FTL Part Two

Moderators: gmalivuk, Moderators General, Prelates

FTL Part Two

So, random thoughts going through my head, and part of a science fiction novel I'm trying to wrap my head around involves FTL in the future.

Now, according to several papers it appears that the fine structure constant in the universe might not be so, well, constant. A tiny variation to sure, but there. Now, since the whole neutrinos going FTL appears to be all but buried, this is the only viable (however unlikely) appearance of something not going exactly right with C being a constant universal speed limit.

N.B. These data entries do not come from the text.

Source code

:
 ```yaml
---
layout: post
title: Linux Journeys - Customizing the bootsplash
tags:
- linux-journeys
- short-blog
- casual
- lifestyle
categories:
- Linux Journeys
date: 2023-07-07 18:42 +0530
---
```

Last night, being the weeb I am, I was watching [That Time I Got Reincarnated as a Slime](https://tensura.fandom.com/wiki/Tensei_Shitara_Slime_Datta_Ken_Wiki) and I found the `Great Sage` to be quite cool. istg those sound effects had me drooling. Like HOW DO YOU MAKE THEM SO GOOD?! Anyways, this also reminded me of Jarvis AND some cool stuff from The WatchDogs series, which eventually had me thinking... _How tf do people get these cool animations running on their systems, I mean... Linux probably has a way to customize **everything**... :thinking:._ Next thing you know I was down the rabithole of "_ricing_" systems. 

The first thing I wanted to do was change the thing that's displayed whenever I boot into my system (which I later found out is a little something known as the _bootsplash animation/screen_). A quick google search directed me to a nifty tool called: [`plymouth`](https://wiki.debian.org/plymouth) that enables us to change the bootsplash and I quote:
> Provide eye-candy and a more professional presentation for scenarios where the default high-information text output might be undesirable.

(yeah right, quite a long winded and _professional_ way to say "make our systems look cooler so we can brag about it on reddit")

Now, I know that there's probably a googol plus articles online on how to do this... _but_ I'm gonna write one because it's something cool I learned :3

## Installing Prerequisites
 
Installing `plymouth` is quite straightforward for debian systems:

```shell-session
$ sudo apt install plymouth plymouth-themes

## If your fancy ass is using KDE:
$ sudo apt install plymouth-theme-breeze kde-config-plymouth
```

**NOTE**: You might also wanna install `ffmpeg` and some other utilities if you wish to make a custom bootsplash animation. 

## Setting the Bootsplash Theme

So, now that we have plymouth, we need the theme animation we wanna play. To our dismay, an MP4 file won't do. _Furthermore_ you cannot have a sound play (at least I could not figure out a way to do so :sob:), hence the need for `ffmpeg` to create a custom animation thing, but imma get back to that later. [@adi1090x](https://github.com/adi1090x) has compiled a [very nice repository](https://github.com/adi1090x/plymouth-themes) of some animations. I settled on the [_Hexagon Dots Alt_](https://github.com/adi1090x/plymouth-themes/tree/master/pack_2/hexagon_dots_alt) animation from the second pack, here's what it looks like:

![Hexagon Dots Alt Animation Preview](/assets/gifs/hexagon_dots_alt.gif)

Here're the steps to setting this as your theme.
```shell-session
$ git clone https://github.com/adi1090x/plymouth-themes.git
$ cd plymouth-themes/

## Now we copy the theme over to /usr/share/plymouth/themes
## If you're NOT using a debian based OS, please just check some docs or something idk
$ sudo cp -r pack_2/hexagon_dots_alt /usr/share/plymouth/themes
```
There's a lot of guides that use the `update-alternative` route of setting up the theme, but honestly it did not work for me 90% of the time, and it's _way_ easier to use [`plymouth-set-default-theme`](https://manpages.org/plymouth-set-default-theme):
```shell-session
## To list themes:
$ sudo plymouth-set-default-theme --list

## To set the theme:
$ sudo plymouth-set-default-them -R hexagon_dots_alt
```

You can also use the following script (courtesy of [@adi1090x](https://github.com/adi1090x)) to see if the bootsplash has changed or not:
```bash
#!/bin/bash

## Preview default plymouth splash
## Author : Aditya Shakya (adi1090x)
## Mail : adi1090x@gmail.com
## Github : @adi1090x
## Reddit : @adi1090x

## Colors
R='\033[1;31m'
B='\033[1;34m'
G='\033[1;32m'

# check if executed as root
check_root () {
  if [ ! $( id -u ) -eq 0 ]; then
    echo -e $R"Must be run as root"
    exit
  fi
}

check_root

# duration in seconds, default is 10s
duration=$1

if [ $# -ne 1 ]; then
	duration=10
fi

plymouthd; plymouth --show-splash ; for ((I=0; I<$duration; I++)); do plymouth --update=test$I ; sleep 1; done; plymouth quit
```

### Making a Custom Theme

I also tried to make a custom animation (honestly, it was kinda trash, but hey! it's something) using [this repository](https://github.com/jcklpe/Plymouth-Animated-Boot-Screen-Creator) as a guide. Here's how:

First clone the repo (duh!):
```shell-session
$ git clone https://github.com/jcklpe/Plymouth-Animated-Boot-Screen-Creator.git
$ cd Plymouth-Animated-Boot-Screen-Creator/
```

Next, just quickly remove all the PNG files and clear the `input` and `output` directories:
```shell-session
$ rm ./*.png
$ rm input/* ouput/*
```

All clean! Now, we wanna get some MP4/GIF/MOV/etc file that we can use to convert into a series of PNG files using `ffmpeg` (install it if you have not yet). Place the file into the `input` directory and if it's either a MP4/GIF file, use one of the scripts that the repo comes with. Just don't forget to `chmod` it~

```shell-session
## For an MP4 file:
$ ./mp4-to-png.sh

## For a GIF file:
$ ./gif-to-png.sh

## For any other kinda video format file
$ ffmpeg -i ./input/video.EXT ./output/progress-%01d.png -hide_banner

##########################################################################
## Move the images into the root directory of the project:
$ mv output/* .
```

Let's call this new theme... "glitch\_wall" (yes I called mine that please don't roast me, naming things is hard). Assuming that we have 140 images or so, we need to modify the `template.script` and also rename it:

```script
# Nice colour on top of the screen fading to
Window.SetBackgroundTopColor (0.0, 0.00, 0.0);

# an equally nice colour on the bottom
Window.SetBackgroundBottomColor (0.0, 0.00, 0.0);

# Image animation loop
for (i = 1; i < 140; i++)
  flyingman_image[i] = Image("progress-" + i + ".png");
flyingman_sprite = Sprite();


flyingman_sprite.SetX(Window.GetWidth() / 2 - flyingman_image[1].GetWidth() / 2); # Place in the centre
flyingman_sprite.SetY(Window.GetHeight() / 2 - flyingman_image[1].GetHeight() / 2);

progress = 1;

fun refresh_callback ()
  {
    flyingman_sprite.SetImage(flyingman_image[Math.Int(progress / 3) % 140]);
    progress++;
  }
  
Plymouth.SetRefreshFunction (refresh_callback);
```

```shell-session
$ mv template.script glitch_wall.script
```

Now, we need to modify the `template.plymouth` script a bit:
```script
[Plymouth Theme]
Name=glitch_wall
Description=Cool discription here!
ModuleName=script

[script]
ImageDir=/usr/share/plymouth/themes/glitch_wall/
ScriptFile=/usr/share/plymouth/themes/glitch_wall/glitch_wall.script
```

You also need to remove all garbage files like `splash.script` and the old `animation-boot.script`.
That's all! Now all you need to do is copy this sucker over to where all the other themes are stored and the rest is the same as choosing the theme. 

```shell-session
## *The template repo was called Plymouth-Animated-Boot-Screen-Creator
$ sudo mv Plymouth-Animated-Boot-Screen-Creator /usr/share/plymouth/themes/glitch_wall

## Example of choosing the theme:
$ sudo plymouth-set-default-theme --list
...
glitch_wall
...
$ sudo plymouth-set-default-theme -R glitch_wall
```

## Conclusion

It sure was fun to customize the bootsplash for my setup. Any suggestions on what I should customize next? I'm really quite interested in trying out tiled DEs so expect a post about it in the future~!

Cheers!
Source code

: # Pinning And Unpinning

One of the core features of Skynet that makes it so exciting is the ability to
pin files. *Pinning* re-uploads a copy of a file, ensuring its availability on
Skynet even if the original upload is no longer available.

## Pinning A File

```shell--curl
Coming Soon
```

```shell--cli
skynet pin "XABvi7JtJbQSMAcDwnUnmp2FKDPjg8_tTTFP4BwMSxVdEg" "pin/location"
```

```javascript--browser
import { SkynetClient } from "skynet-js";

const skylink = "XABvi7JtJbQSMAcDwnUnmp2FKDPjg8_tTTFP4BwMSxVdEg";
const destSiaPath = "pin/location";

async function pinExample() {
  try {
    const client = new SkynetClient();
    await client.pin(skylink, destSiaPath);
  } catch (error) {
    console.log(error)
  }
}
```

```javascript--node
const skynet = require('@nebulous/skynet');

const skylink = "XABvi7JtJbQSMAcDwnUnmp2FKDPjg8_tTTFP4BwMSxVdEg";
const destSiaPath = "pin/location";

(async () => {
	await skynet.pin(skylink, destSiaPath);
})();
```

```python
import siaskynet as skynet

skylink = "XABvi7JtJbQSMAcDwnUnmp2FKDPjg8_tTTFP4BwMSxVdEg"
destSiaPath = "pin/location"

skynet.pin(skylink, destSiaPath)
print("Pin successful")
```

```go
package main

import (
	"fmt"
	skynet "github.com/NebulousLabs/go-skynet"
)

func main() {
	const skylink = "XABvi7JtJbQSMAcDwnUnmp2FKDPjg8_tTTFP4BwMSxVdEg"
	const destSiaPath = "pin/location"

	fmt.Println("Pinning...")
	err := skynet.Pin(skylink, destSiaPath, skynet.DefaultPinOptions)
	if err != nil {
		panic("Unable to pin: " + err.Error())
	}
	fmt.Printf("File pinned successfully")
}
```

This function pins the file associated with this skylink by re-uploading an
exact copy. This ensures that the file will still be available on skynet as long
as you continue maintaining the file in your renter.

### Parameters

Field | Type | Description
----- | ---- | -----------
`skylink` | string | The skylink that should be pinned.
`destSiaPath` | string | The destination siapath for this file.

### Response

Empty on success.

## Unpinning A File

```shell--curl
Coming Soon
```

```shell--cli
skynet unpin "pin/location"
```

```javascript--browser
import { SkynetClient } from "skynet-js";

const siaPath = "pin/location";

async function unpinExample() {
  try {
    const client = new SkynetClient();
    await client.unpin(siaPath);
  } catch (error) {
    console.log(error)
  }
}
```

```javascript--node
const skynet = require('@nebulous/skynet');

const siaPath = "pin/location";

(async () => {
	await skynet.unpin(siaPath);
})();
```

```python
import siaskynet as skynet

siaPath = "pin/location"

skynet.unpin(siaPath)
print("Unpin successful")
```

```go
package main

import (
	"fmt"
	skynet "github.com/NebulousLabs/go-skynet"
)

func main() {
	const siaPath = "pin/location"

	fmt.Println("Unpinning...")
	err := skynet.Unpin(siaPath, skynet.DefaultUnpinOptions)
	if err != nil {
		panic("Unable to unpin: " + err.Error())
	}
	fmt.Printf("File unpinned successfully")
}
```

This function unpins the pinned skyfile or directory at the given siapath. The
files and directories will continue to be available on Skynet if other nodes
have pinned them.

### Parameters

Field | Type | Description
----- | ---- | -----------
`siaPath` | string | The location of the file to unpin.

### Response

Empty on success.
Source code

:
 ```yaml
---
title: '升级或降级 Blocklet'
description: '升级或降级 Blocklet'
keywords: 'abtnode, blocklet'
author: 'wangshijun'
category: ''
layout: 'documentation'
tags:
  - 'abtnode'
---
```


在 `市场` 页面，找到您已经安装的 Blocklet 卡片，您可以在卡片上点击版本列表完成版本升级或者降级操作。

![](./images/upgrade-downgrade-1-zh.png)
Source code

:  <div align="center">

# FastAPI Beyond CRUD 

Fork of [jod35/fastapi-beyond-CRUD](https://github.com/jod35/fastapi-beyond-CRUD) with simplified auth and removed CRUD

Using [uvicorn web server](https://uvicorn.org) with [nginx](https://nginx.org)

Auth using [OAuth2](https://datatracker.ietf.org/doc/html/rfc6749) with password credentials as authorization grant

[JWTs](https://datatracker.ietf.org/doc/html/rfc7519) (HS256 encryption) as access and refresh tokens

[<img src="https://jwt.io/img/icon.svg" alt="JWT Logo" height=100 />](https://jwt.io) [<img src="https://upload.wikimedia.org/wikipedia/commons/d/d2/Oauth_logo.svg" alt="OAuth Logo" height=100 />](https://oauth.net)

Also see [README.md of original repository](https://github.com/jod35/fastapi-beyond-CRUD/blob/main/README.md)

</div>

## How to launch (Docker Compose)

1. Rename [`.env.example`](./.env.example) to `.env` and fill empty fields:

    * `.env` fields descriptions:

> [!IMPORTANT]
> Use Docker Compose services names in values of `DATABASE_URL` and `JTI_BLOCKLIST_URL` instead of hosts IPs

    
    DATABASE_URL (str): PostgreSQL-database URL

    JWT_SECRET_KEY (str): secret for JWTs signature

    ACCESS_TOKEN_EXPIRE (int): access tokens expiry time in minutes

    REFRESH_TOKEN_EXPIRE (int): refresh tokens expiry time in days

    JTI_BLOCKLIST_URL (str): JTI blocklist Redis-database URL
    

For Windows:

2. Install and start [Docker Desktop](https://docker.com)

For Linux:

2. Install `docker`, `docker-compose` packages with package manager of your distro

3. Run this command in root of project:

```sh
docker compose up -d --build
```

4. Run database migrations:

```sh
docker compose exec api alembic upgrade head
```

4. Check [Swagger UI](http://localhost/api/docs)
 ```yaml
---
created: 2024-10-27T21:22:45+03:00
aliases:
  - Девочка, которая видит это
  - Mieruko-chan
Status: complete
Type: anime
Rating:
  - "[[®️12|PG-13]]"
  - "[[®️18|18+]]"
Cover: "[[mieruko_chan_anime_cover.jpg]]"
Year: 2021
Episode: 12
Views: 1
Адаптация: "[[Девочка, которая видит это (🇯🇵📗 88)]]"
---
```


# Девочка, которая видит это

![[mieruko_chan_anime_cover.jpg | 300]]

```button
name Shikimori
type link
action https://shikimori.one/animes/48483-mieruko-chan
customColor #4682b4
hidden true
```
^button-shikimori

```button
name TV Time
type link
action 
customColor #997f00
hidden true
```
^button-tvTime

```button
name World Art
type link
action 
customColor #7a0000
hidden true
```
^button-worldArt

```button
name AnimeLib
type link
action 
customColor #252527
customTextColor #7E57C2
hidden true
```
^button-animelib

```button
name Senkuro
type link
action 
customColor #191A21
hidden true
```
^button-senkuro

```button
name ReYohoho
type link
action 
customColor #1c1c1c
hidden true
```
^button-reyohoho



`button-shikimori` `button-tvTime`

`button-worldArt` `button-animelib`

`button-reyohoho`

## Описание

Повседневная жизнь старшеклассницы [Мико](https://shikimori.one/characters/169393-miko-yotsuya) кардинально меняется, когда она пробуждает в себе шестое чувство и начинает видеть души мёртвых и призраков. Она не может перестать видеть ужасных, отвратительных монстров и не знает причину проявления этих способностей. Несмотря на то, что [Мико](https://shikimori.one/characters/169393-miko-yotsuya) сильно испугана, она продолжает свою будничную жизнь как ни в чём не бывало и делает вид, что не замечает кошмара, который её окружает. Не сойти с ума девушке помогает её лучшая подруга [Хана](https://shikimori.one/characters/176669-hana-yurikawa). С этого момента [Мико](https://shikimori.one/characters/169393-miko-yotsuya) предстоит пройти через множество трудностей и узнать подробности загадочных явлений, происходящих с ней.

So assuming the results aren't a fluke of statistics/gremlins in the code/etc., AND that the mechanism behind this variability could be manipulated by humans, to produce, in practical effect, an FTL drive my question is this: What would the effects of this look like/work like? And yes, I am assuming that the speed of light is being changed which is what is changing the fine structure constant. It's science fiction after all, the barest hint of plausibility is good enough
Frenetic Pony

Posts: 81
Joined: Fri Jan 27, 2012 6:31 am UTC

Re: FTL Part Two

The difference between alpha and c is that alpha is dimensionless, c is not. So changing alpha does have some physically measurable effect, while by changing c you just change the definition of a meter.
legend

Posts: 42
Joined: Thu Feb 02, 2012 5:42 pm UTC

Re: FTL Part Two

Um, no, he's talking about the meter being the same length as it is today, while the speed of light changes (i.e., c is now a different number of meters per second). This has very large effects, none of which are very good/conducive to life. Messing with c changes the strength of the electromagnetic interaction, and by extension chemical bonding characteristics of all the elements for a start. You may notice that these are things which life depends on being almost exactly what they are today.
starslayer

Posts: 232
Joined: Wed Dec 02, 2009 9:58 am UTC

Re: FTL Part Two

My point is that if you want to change a dimensional constant you have to exactly define what things does it effect and what not. E.g. choose some dimensionless parameters that are effected.
For example the current definition of a meter is "the length of the path travelled by light in vacuum during a time interval of 1⁄299792458 of a second". We can easily change this definition to "the length of the path travelled by light in vacuum during a time interval of 1/599596916 of a second", effectively doubling the speed of light without anyone noticing anything.
Another interesting idea is that you take a look at the FLRW metric d\tau^2=dt^2-c*a(t)*dx^2 that describes the expansion of the universe (a is basically a dimensionless relative size of the universe here) and replace the term a(t)*c by c(t). This gives you a universe that has a constant size, but the speed of light gets lower over time. This is a somewhat unconventional interpretation of the expansion of the universe, but mathematically it's exactly the same thing.